START Supplied material

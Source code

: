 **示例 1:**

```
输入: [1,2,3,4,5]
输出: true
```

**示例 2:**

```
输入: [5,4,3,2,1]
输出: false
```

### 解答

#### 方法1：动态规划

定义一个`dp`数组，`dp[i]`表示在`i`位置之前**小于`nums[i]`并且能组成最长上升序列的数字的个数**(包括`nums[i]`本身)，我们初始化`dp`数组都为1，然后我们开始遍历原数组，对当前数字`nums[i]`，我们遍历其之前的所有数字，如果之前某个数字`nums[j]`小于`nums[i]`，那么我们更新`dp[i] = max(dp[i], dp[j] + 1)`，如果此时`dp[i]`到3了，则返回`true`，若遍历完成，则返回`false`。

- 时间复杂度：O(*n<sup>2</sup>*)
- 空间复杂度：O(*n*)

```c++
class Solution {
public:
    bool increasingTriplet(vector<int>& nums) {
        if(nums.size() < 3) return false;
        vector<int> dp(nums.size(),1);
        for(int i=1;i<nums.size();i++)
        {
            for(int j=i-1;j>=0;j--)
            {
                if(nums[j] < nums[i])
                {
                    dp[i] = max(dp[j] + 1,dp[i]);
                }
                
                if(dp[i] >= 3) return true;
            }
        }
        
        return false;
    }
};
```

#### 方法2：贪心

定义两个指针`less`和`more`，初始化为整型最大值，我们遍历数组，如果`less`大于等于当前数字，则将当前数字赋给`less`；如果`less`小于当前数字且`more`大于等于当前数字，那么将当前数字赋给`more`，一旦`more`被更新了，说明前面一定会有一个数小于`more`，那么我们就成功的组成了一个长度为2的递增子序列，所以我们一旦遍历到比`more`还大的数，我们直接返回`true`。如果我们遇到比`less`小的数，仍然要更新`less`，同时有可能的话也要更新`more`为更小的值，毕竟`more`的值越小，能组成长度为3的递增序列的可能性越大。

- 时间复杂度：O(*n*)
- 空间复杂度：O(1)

END Supplied material

--- Exercise goal ---
Wherever the string "vector" appears in the entries above, return the line it appears on.

--- Answer box ---
    bool increasingTriplet(vector<int>& nums) {
        vector<int> dp(nums.size(),1);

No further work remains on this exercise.